> [WHAT IS NEEDED]
From the entries that follow, copy exactly the lines beginning at the line holding "with an axial" and continuing through the line holding "explicit; the four-velocity".

(Entries taken from a collection)
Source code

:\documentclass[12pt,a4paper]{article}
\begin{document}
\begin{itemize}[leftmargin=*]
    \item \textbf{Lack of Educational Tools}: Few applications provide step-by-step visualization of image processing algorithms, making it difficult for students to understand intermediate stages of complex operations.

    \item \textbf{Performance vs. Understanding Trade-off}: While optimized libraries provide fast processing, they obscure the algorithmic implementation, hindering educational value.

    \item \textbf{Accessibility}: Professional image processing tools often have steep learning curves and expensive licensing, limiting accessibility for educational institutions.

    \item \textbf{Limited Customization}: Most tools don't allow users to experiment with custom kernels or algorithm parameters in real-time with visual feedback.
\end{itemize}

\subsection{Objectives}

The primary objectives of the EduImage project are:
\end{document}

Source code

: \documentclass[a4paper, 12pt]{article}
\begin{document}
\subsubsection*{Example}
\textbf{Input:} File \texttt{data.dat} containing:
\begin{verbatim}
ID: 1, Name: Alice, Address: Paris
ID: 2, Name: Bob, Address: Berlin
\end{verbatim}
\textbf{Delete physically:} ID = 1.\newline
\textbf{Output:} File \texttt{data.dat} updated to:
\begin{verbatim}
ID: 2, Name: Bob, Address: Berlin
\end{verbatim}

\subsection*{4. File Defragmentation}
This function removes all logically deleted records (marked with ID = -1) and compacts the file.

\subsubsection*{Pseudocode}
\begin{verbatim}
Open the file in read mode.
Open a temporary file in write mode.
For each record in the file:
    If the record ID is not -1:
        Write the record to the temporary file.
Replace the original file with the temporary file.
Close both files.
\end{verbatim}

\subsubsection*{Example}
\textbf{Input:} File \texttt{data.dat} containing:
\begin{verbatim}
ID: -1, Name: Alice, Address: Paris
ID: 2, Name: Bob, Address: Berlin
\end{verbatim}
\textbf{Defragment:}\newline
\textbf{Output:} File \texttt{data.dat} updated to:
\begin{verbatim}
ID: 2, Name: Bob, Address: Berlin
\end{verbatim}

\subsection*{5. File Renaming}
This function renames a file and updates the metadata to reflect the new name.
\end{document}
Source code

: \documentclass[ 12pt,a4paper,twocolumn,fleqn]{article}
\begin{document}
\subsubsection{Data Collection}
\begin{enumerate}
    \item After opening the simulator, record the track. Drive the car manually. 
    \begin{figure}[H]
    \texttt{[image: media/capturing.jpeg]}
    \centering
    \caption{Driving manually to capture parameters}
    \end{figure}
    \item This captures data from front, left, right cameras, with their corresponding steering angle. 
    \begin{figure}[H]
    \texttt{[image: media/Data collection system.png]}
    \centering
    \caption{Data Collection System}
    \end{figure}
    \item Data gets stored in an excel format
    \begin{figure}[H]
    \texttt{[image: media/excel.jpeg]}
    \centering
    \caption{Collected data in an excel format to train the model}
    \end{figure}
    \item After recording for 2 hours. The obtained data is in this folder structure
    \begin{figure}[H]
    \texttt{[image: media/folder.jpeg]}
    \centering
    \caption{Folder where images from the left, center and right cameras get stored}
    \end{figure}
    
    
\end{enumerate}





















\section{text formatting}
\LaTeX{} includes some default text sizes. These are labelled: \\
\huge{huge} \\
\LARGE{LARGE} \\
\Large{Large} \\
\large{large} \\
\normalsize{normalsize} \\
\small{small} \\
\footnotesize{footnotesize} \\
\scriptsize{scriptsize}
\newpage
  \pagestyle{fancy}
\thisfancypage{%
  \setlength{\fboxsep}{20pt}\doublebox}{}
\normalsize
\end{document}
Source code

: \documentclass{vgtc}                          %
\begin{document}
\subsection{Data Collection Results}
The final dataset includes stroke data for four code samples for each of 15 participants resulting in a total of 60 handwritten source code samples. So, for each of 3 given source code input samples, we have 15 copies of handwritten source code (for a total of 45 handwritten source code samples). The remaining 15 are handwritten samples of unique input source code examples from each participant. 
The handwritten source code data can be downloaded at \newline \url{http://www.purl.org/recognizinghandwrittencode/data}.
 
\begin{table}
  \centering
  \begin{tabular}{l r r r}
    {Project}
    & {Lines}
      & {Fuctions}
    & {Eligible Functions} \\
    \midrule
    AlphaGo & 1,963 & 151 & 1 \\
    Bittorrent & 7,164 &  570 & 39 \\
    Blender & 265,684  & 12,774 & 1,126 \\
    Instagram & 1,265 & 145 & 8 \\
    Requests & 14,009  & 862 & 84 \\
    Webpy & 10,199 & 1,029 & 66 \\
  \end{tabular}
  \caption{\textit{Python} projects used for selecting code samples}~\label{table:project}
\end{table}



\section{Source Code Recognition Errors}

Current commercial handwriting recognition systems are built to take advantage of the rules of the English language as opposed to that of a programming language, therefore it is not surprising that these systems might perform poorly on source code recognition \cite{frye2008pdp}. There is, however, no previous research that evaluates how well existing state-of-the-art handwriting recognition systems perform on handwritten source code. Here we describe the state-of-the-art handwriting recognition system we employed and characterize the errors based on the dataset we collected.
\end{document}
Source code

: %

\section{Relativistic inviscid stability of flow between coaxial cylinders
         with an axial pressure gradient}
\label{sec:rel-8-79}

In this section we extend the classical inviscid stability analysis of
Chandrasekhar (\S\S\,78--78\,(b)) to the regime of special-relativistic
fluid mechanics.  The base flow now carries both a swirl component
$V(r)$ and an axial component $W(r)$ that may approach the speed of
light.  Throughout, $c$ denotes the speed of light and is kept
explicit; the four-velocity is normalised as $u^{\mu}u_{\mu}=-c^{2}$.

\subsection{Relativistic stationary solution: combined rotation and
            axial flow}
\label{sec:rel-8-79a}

> [RESPONSE TO THE EXERCISE]
         with an axial pressure gradient}
\label{sec:rel-8-79}

In this section we extend the classical inviscid stability analysis of
Chandrasekhar (\S\S\,78--78\,(b)) to the regime of special-relativistic
fluid mechanics.  The base flow now carries both a swirl component
$V(r)$ and an axial component $W(r)$ that may approach the speed of
light.  Throughout, $c$ denotes the speed of light and is kept
explicit; the four-velocity is normalised as $u^{\mu}u_{\mu}=-c^{2}$.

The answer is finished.